The regulations introduced in the Draft Decree 153 on the issuance of bonds could hamper the growth of companies in Vietnam, reducing their competitiveness against their foreign competitors.

This question was discussed by experts during a meeting entitled: “The corporate bond market under the impact of the draft amendments to Decree 153/2020/ND-CP”.

The draft stipulates that companies are not allowed to issue bonds to raise capital which will be used to buy shares, buy bonds from other companies or lend to other companies.

“Under the Investment Law and the Enterprise Law, capital injection and lending are a right of enterprises. This is also common practice in the international market. Companies have the right to bring in capital for investment, such a draft regulation is a limitation of company rights,” Vietnam Bond Market Association (VBMA) Secretary General Do Ngoc Quynh said.

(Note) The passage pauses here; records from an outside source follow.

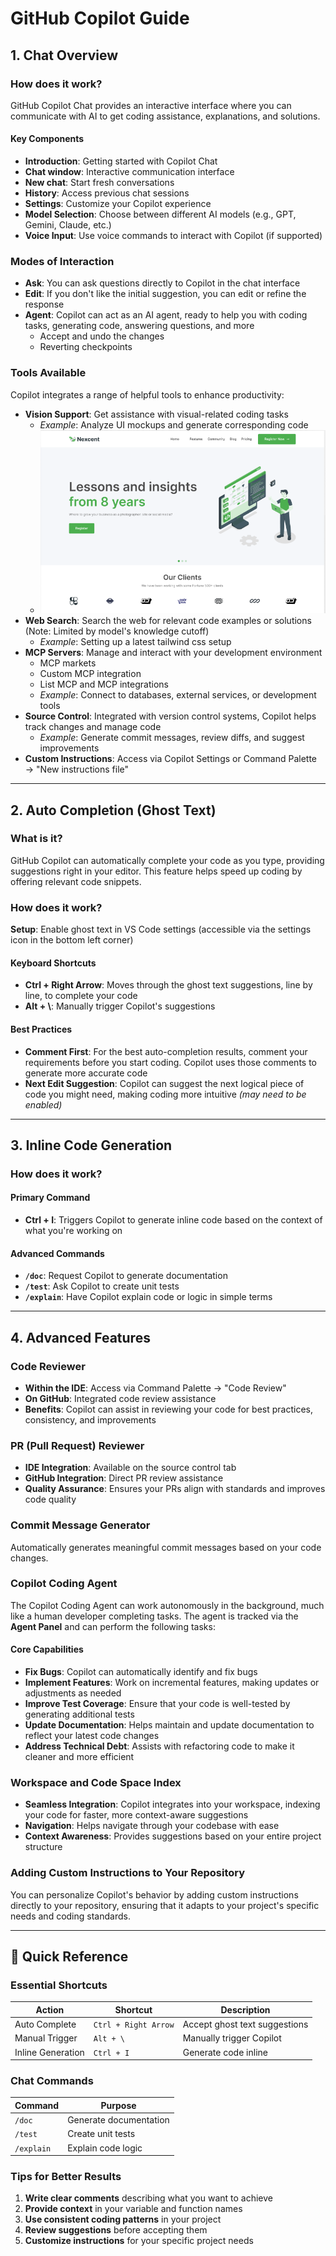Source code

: # GitHub Copilot Guide

## 1. Chat Overview

### How does it work?

GitHub Copilot Chat provides an interactive interface where you can communicate with AI to get coding assistance, explanations, and solutions.

#### Key Components
- **Introduction**: Getting started with Copilot Chat
- **Chat window**: Interactive communication interface
- **New chat**: Start fresh conversations
- **History**: Access previous chat sessions
- **Settings**: Customize your Copilot experience
- **Model Selection**: Choose between different AI models (e.g., GPT, Gemini, Claude, etc.)
- **Voice Input**: Use voice commands to interact with Copilot (if supported)

### Modes of Interaction

- **Ask**: You can ask questions directly to Copilot in the chat interface
- **Edit**: If you don't like the initial suggestion, you can edit or refine the response
- **Agent**: Copilot can act as an AI agent, ready to help you with coding tasks, generating code, answering questions, and more
  - Accept and undo the changes
  - Reverting checkpoints


### Tools Available

Copilot integrates a range of helpful tools to enhance productivity:

- **Vision Support**: Get assistance with visual-related coding tasks
  - *Example*: Analyze UI mockups and generate corresponding code
  - ![Sample UI](images/sample_ui.png)
- **Web Search**: Search the web for relevant code examples or solutions (Note: Limited by model's knowledge cutoff)
  - *Example*: Setting up a latest tailwind css setup
- **MCP Servers**: Manage and interact with your development environment
  - MCP markets
  - Custom MCP integration
  - List MCP and MCP integrations
  - *Example*: Connect to databases, external services, or development tools
- **Source Control**: Integrated with version control systems, Copilot helps track changes and manage code
  - *Example*: Generate commit messages, review diffs, and suggest improvements
- **Custom Instructions**: Access via Copilot Settings or Command Palette → "New instructions file"
---

## 2. Auto Completion (Ghost Text)

### What is it?

GitHub Copilot can automatically complete your code as you type, providing suggestions right in your editor. This feature helps speed up coding by offering relevant code snippets.

### How does it work?

**Setup**: Enable ghost text in VS Code settings (accessible via the settings icon in the bottom left corner)

#### Keyboard Shortcuts
- **Ctrl + Right Arrow**: Moves through the ghost text suggestions, line by line, to complete your code
- **Alt + \\**: Manually trigger Copilot's suggestions

#### Best Practices
- **Comment First**: For the best auto-completion results, comment your requirements before you start coding. Copilot uses those comments to generate more accurate code
- **Next Edit Suggestion**: Copilot can suggest the next logical piece of code you might need, making coding more intuitive *(may need to be enabled)*

---

## 3. Inline Code Generation

### How does it work?

#### Primary Command
- **Ctrl + I**: Triggers Copilot to generate inline code based on the context of what you're working on

#### Advanced Commands
- **`/doc`**: Request Copilot to generate documentation
- **`/test`**: Ask Copilot to create unit tests
- **`/explain`**: Have Copilot explain code or logic in simple terms

---

## 4. Advanced Features

### Code Reviewer
- **Within the IDE**: Access via Command Palette → "Code Review"
- **On GitHub**: Integrated code review assistance
- **Benefits**: Copilot can assist in reviewing your code for best practices, consistency, and improvements

### PR (Pull Request) Reviewer
- **IDE Integration**: Available on the source control tab
- **GitHub Integration**: Direct PR review assistance
- **Quality Assurance**: Ensures your PRs align with standards and improves code quality

### Commit Message Generator
Automatically generates meaningful commit messages based on your code changes.

### Copilot Coding Agent

The Copilot Coding Agent can work autonomously in the background, much like a human developer completing tasks. The agent is tracked via the **Agent Panel** and can perform the following tasks:

#### Core Capabilities
- **Fix Bugs**: Copilot can automatically identify and fix bugs
- **Implement Features**: Work on incremental features, making updates or adjustments as needed
- **Improve Test Coverage**: Ensure that your code is well-tested by generating additional tests
- **Update Documentation**: Helps maintain and update documentation to reflect your latest code changes
- **Address Technical Debt**: Assists with refactoring code to make it cleaner and more efficient

### Workspace and Code Space Index
- **Seamless Integration**: Copilot integrates into your workspace, indexing your code for faster, more context-aware suggestions
- **Navigation**: Helps navigate through your codebase with ease
- **Context Awareness**: Provides suggestions based on your entire project structure

### Adding Custom Instructions to Your Repository
You can personalize Copilot's behavior by adding custom instructions directly to your repository, ensuring that it adapts to your project's specific needs and coding standards.

---

## 🎯 Quick Reference

### Essential Shortcuts
| Action | Shortcut | Description |
|--------|----------|-------------|
| Auto Complete | `Ctrl + Right Arrow` | Accept ghost text suggestions |
| Manual Trigger | `Alt + \` | Manually trigger Copilot |
| Inline Generation | `Ctrl + I` | Generate code inline |

### Chat Commands
| Command | Purpose |
|---------|---------|
| `/doc` | Generate documentation |
| `/test` | Create unit tests |
| `/explain` | Explain code logic |

### Tips for Better Results
1. **Write clear comments** describing what you want to achieve
2. **Provide context** in your variable and function names
3. **Use consistent coding patterns** in your project
4. **Review suggestions** before accepting them
5. **Customize instructions** for your specific project needs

On the issue of corporate credit rating results, Mr. Quynh said there is a need to consider applying the relevant regulations on mandatory credit rating to the private placement of bonds.

“Since 1992 when Malaysia’s first credit rating agency was established, the country has required all bond issuers to obtain mandatory credit rating results. They said the move was aimed at creating a culture transparency of information among the business community and investors,” Quynh said.

Issuing bonds to the public also faces obstacles, he said.

“The issuer must seek approval from the State Securities Commission, whereas a private bond placement does not. The state Securities Commission’s request and response process takes 30 days, preventing companies from controlling the timing of bond issuance, resulting in a breakdown of plans. Companies often prefer private placement,” Quynh said.

“The magnitude of the corporate bond market is currently 15.9% of GDP [gross domestic product], which is a very large number, beyond the regulator’s imagination. However, the rapidly growing market certainly comes with potential risks. Credit growth needs to be managed more cautiously, especially in sensitive areas such as real estate,” said Nguyen Hoang Duong, deputy director of the Department of Banking and Financial Institutions at the Ministry of Finance.

“On the primary market, the number of corporate bonds purchased by individual investors still represents a very low rate of around 5.5% of the total bonds issued on the market. However, in the secondary market, it represents almost 30%, even more in the real estate sector, at almost 40%.

“There is a phenomenon that individual investors circumvent the law to become professional investors. They do not break the law but take advantage of loopholes in the law to trade like professionals.

“However, individual investors themselves are still unable to properly assess or measure the risks of issuers as well as bonds,” Duong said.

In addition, the draft also adds regulations on credit ratings for certain types of bonds issued to increase publicity and transparency, help improve the quality of bonds issued, and comply with international practices that limit risk. for investors, he added.